Copies exécutoires RÉPUBLIQUE FRANÇAISE

délivrées le : AU NOM DU PEUPLE FRANÇAIS

COUR D'APPEL DE PARIS

Pôle 6 - Chambre 7

ARRÊT DU 30 NOVEMBRE 2023

(n° 512, 10 pages)

Numéro d'inscription au répertoire général : N° RG 20/02088 - N° Portalis 35L7-V-B7E-CBSWV

Décision déférée à la Cour : Jugement du 05 février 2020 - Conseil de Prud'hommes - Formation paritaire de MEAUX - RG n° 18/00932

APPELANT

Monsieur [S] [Z] [R]

[Adresse 1]

[Localité 4]

Représenté par Me Ghislain DADI, avocat au barreau de PARIS, toque : A0257

INTIMÉE

S.A.R.L. ATELIER DE MIROITERIE [X] [M]

Immatriculée au RCS de MEAUX sous le n° 324 096 650

[Adresse 2]

[Localité 3]

Représentée par Me Manuelle PUYLAGARDE, avocat au barreau de PARIS, toque : C2452

COMPOSITION DE LA COUR :

En application des dispositions des articles 805 et 907 du code de procédure civile, l'affaire a été débattue le 22 septembre 2023, en audience publique, les avocats ne s'y étant pas opposés, devant Madame Guillemette MEUNIER, présidente de chambre, chargée du rapport.
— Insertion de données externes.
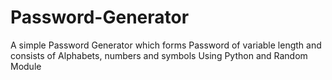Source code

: # Password-Generator
A simple Password Generator which forms Password of variable length and consists of Alphabets, numbers and symbols Using Python and Random Module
Ce magistrat a rendu compte des plaidoiries dans le délibéré de la Cour, entendu en son rapport, composée de :

Madame Bérénice HUMBOURG, présidente de chambre

Madame Guillemette MEUNIER, présidente de chambre

Monsieur Laurent ROULAUD, conseiller

Greffier, lors des débats : Madame Alisson POISSON

ARRÊT :

- CONTRADICTOIRE,

- par mise à disposition de l'arrêt au greffe de la Cour, les parties en ayant été préalablement avisées dans les conditions prévues au deuxième alinéa de l'article 450 du code de procédure civile.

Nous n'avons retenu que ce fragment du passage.